AIM OF THE EXERCISE:
Show the lines below where "imageset" occurs.

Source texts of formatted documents
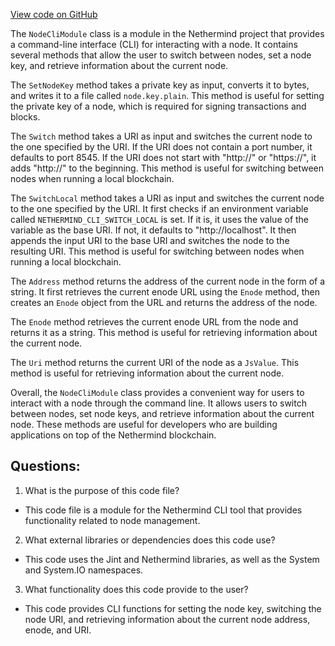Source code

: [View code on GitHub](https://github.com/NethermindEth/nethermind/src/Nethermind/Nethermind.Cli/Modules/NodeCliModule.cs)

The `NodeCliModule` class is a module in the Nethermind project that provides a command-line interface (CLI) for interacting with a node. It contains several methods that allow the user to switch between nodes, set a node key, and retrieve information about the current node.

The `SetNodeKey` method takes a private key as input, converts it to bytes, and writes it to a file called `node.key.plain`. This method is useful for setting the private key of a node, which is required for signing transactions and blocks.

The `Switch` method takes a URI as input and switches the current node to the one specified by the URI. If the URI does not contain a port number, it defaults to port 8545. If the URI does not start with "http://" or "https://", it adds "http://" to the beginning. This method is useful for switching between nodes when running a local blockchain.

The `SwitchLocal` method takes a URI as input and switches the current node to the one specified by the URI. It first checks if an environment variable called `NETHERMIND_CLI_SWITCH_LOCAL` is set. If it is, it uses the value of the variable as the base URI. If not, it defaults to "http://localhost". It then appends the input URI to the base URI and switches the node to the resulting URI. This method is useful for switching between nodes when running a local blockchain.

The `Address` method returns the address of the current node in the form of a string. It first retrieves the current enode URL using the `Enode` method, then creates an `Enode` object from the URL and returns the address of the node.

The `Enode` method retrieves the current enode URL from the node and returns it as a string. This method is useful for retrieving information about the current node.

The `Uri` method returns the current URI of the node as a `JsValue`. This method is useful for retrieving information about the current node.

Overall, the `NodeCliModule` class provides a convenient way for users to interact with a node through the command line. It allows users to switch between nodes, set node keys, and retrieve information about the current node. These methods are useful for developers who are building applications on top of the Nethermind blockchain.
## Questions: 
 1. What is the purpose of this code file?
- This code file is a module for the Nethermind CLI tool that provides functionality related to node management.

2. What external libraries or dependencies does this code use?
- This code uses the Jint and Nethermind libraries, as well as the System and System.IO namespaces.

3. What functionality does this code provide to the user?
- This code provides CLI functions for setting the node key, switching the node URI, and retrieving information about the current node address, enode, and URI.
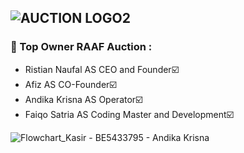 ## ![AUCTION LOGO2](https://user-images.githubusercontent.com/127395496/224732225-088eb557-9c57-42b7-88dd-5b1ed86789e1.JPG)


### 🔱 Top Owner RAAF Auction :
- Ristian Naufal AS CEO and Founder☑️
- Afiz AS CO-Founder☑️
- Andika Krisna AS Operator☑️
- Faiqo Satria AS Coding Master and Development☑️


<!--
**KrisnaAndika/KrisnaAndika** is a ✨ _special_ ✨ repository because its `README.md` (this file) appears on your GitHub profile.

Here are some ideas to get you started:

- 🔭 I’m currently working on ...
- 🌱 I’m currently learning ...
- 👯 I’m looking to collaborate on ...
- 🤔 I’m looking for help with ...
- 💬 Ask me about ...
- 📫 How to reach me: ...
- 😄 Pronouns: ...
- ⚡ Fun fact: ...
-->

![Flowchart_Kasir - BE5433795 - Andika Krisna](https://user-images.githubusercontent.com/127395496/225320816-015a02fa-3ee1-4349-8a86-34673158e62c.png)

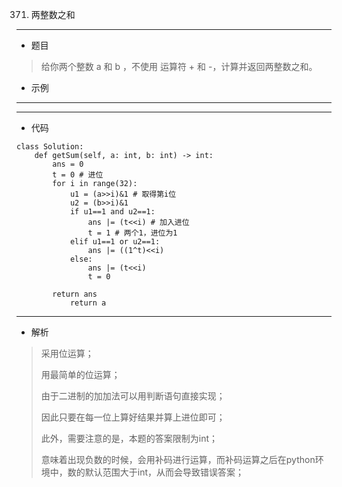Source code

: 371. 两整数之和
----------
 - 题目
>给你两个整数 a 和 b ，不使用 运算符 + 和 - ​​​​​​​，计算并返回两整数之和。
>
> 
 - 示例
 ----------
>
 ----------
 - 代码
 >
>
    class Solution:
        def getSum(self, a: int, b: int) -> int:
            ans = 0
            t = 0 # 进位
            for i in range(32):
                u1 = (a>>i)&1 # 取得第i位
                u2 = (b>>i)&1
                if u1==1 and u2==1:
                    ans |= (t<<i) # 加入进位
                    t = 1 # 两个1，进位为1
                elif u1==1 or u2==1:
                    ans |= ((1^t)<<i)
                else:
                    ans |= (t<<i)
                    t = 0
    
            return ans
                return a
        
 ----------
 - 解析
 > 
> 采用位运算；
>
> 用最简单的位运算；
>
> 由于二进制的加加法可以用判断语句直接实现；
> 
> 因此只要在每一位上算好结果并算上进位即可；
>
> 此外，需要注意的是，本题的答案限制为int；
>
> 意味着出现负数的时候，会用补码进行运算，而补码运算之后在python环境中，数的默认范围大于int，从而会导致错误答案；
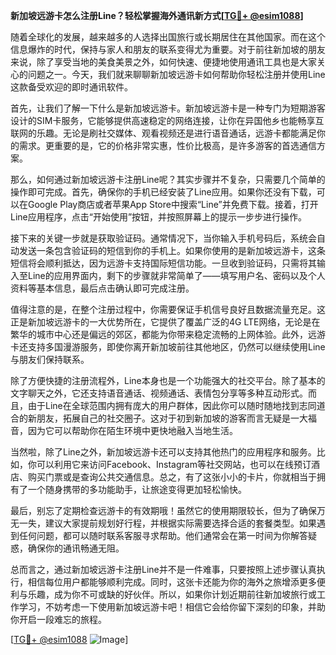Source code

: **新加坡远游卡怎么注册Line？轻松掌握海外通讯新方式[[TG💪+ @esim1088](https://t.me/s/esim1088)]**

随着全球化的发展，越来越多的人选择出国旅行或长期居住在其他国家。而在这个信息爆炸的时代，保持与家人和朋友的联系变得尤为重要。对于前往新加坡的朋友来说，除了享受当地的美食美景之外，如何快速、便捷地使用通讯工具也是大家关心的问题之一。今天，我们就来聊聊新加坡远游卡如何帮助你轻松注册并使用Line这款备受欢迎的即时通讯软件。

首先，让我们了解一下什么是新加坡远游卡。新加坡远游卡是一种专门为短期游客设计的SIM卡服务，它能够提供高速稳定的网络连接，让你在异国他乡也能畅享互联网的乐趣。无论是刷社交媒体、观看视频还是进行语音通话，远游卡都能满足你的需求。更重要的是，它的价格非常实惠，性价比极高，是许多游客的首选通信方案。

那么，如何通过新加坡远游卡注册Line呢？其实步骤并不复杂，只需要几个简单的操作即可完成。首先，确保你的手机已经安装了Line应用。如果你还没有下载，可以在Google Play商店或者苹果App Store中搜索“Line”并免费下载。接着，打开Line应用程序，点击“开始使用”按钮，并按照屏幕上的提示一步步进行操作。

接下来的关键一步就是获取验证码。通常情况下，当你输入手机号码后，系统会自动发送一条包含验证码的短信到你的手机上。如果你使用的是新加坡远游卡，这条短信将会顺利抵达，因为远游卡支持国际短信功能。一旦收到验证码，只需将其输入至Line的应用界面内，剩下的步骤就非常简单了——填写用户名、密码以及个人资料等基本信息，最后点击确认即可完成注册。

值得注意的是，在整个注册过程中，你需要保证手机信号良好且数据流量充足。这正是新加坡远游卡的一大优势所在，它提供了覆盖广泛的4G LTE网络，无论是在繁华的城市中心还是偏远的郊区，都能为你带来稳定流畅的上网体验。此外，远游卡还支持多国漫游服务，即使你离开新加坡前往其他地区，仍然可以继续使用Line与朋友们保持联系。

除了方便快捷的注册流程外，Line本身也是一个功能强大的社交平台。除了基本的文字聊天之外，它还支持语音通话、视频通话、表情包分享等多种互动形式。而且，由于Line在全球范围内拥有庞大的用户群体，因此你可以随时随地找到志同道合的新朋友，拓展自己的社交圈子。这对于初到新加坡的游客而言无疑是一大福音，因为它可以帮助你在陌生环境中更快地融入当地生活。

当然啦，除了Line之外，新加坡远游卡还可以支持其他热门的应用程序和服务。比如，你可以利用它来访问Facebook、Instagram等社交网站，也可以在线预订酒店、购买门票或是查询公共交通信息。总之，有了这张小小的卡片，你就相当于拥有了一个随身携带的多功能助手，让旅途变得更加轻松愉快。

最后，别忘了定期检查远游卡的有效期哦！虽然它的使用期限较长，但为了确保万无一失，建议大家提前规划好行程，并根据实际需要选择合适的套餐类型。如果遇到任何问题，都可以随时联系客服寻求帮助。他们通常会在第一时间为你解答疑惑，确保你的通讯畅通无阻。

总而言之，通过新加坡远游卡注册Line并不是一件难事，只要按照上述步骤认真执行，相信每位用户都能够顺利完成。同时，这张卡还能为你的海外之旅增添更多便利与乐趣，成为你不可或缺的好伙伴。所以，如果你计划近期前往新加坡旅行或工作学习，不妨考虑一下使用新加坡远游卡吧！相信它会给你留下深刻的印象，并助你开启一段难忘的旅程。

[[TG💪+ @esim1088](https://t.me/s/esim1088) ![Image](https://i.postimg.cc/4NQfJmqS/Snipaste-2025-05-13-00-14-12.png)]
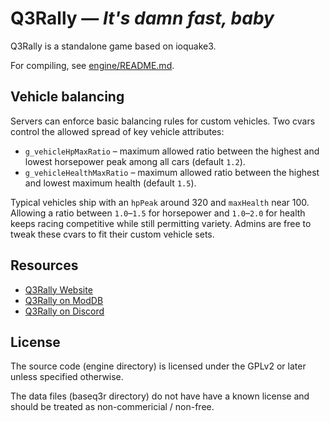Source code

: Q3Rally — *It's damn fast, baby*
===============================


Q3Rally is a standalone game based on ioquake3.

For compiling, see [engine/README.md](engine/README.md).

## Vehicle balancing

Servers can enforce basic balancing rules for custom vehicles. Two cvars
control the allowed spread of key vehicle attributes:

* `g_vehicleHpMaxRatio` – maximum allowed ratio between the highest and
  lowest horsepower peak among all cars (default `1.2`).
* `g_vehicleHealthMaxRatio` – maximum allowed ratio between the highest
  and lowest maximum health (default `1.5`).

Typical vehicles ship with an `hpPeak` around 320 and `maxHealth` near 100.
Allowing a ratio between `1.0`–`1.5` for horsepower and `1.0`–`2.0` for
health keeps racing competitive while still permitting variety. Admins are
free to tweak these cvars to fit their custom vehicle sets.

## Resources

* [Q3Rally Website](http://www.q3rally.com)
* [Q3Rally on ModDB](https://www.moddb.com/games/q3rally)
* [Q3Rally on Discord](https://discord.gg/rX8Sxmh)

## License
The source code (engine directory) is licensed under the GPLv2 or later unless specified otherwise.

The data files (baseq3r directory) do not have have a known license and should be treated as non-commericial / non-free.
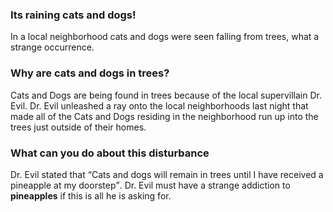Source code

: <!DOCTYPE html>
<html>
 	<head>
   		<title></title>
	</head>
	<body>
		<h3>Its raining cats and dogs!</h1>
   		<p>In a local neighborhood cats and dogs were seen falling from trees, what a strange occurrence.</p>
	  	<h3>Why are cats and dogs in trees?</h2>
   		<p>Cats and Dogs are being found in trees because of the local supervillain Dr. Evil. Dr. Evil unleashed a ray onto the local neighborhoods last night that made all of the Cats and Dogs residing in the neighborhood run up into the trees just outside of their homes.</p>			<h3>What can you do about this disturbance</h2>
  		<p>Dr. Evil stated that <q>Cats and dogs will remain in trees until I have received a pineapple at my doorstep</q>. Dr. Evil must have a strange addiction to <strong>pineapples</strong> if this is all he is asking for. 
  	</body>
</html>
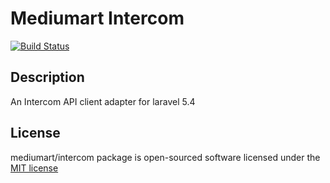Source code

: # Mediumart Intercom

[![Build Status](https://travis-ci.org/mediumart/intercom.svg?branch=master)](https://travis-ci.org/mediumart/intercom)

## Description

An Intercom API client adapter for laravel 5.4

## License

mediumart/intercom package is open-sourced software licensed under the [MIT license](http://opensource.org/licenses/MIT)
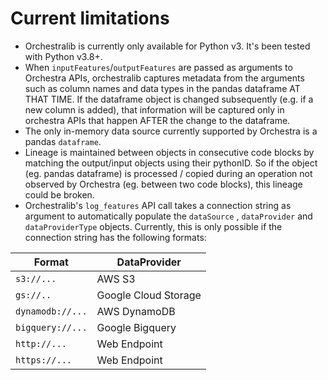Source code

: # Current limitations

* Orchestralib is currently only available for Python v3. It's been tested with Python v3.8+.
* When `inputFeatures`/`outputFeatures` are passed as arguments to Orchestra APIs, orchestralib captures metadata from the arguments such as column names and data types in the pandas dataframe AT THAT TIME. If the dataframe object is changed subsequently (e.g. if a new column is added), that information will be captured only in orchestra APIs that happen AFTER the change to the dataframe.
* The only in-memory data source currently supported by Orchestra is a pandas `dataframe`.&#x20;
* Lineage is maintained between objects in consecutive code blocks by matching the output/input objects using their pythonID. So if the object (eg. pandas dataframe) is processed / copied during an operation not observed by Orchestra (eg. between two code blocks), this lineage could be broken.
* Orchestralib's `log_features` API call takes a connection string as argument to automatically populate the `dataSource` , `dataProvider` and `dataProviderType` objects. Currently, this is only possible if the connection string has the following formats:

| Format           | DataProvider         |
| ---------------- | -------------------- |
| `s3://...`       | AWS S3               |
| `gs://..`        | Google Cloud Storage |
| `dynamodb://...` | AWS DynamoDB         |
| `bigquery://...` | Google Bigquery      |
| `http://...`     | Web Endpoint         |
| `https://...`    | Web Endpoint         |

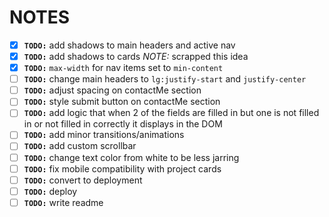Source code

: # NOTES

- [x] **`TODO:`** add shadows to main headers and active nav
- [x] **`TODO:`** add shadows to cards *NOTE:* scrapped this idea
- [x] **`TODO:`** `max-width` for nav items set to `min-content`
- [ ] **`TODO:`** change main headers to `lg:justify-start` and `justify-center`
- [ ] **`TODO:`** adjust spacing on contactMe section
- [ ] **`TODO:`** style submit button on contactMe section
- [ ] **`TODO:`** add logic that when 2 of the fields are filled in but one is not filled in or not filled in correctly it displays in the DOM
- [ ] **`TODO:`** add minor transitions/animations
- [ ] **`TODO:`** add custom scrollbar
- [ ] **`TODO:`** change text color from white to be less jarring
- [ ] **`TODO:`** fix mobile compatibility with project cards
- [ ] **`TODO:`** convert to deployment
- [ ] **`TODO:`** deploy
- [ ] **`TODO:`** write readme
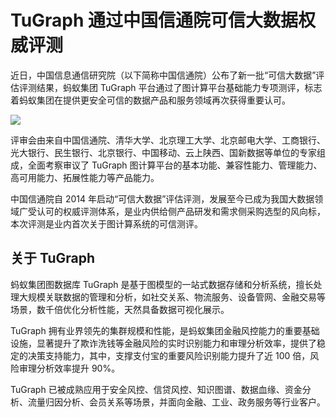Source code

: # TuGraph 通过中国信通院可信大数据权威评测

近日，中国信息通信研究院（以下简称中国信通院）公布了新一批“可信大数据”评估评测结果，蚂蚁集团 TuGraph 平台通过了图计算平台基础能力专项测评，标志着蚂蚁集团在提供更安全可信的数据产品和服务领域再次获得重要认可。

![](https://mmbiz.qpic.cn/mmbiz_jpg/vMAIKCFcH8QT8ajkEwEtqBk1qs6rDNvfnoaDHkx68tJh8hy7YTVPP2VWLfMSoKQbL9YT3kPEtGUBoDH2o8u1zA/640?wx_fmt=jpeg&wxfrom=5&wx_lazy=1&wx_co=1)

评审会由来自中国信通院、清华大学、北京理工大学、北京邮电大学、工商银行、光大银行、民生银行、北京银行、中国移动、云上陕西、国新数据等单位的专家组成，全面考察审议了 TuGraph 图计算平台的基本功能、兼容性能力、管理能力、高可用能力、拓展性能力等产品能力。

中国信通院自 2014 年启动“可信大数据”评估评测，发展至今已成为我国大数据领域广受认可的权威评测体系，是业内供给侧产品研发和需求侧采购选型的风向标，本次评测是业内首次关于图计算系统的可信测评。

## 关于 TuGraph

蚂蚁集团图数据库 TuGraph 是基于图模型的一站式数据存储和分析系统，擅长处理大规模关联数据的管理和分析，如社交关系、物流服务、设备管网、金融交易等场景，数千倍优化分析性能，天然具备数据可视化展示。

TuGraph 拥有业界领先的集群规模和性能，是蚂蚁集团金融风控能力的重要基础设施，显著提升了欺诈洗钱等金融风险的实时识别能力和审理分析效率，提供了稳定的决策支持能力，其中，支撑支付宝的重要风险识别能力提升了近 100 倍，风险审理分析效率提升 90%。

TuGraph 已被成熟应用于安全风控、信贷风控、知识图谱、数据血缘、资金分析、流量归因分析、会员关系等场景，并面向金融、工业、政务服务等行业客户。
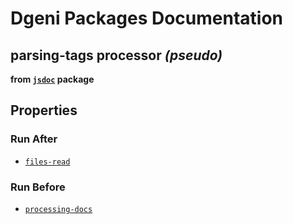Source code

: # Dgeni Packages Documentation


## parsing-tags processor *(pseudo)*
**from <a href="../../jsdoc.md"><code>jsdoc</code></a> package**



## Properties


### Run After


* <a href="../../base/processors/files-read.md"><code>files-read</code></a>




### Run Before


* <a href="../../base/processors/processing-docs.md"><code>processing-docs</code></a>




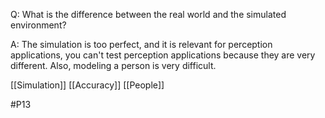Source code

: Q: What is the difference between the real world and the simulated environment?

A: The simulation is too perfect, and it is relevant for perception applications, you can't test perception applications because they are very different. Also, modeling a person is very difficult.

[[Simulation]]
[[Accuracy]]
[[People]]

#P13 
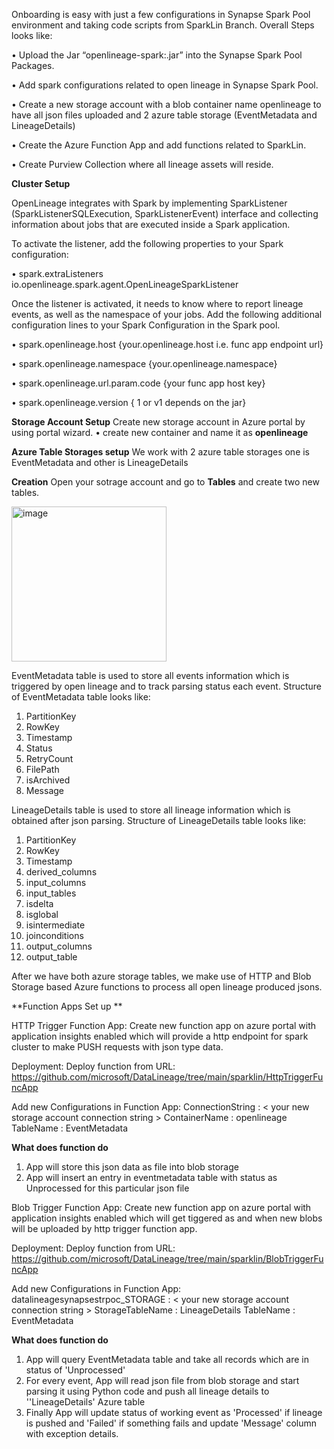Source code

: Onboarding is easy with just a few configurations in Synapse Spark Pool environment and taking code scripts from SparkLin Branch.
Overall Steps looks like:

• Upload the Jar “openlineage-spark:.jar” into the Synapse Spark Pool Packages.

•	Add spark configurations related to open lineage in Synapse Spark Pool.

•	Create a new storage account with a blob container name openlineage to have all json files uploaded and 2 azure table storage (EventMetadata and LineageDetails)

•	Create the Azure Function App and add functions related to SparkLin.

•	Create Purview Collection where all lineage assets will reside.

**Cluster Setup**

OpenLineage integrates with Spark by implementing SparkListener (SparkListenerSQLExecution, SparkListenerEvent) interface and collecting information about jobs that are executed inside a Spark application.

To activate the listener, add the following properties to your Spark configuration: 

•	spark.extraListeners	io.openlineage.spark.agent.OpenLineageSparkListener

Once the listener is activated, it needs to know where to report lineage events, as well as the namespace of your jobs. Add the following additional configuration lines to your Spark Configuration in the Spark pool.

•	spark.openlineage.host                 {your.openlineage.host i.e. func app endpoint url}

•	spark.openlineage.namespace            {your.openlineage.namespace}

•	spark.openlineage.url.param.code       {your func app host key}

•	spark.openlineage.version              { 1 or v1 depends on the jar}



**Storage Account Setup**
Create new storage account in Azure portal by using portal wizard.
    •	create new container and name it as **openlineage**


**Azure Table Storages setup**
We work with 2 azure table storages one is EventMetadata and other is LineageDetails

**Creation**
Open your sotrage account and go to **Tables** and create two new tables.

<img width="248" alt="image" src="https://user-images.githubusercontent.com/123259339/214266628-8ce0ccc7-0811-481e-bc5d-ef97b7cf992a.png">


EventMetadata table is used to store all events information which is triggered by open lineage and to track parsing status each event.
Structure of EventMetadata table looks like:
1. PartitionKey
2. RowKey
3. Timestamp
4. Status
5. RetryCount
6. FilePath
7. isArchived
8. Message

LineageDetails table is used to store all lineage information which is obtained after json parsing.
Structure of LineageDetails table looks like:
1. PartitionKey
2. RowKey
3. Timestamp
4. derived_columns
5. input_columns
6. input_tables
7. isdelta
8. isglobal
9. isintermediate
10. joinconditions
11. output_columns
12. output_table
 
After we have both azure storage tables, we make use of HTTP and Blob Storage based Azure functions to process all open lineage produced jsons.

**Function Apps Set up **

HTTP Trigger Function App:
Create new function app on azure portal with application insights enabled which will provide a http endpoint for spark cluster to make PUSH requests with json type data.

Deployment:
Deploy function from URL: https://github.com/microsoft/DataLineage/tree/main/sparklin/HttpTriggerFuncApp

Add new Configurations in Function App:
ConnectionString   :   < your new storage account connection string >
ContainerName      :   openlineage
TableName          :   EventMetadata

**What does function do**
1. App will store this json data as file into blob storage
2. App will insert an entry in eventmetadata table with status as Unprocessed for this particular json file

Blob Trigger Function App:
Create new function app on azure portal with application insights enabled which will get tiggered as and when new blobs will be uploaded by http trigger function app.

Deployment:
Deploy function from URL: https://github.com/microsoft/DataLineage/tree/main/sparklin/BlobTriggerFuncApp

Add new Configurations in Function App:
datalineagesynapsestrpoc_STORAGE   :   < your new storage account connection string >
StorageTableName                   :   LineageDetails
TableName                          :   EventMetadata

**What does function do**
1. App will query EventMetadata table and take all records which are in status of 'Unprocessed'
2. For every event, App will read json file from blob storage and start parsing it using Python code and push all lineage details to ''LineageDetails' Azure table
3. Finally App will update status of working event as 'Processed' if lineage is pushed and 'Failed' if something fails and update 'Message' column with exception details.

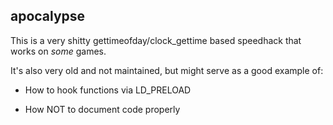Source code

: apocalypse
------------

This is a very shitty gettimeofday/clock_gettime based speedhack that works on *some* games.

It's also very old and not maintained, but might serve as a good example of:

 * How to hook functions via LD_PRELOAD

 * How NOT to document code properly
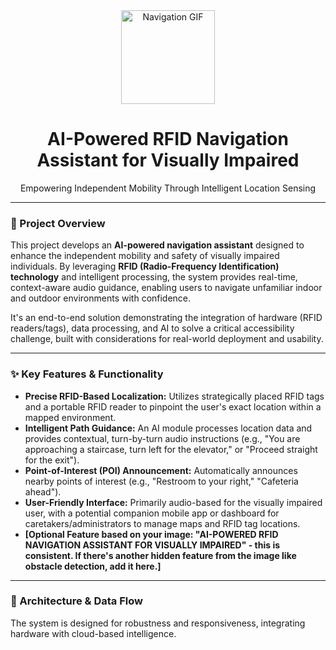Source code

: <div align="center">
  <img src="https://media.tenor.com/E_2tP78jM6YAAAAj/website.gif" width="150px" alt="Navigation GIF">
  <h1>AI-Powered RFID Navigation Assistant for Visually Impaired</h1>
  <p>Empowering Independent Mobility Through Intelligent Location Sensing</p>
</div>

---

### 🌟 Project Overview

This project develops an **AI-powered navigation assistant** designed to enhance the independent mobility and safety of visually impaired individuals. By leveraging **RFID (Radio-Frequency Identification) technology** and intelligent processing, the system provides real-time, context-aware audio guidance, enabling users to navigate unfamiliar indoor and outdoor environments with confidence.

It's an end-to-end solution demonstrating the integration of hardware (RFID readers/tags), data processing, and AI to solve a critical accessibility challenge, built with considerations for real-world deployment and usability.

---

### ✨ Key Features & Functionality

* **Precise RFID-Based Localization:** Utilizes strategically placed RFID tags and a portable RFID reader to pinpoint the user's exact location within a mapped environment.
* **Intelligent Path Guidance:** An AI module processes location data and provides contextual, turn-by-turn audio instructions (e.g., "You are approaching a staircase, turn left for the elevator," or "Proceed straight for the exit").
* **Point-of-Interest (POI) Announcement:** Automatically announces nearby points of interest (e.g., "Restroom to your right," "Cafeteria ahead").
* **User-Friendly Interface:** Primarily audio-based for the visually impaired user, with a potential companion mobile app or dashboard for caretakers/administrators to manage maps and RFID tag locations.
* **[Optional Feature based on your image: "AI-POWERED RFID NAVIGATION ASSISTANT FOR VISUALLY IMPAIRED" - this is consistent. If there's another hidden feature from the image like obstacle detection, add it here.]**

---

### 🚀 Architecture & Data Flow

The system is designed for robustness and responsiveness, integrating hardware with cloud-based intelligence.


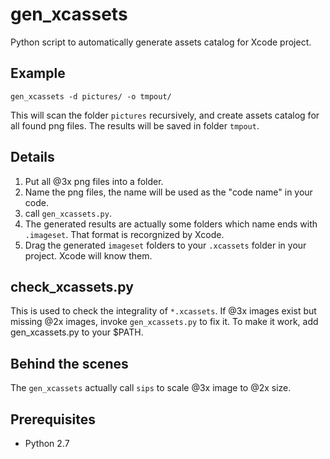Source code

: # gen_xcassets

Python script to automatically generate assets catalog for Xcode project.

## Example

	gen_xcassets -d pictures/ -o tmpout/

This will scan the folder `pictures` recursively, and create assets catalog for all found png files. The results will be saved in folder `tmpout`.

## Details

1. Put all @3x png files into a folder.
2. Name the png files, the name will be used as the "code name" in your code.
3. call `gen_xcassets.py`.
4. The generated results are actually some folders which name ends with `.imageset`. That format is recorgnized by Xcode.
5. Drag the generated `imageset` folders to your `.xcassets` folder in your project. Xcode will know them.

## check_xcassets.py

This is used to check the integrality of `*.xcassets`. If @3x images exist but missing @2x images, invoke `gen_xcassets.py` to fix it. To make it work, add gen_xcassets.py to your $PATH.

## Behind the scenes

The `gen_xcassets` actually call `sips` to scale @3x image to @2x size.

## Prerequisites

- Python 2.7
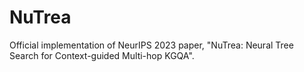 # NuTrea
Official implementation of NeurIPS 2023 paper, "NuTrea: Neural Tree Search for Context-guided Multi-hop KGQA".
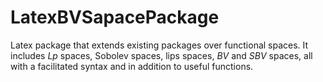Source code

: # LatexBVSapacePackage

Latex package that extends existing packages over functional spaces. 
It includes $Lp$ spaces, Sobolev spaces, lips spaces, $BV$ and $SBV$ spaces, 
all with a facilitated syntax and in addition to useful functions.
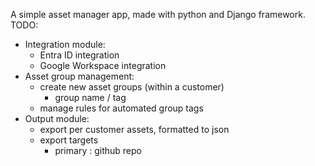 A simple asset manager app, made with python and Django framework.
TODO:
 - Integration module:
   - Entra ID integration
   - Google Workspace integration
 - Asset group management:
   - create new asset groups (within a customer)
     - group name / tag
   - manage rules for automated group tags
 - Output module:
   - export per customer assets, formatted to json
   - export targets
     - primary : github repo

EXERCISE OUTPUT:
4. The generated results are actually some folders which name ends with `.imageset`. That format is recorgnized by Xcode.
5. Drag the generated `imageset` folders to your `.xcassets` folder in your project. Xcode will know them.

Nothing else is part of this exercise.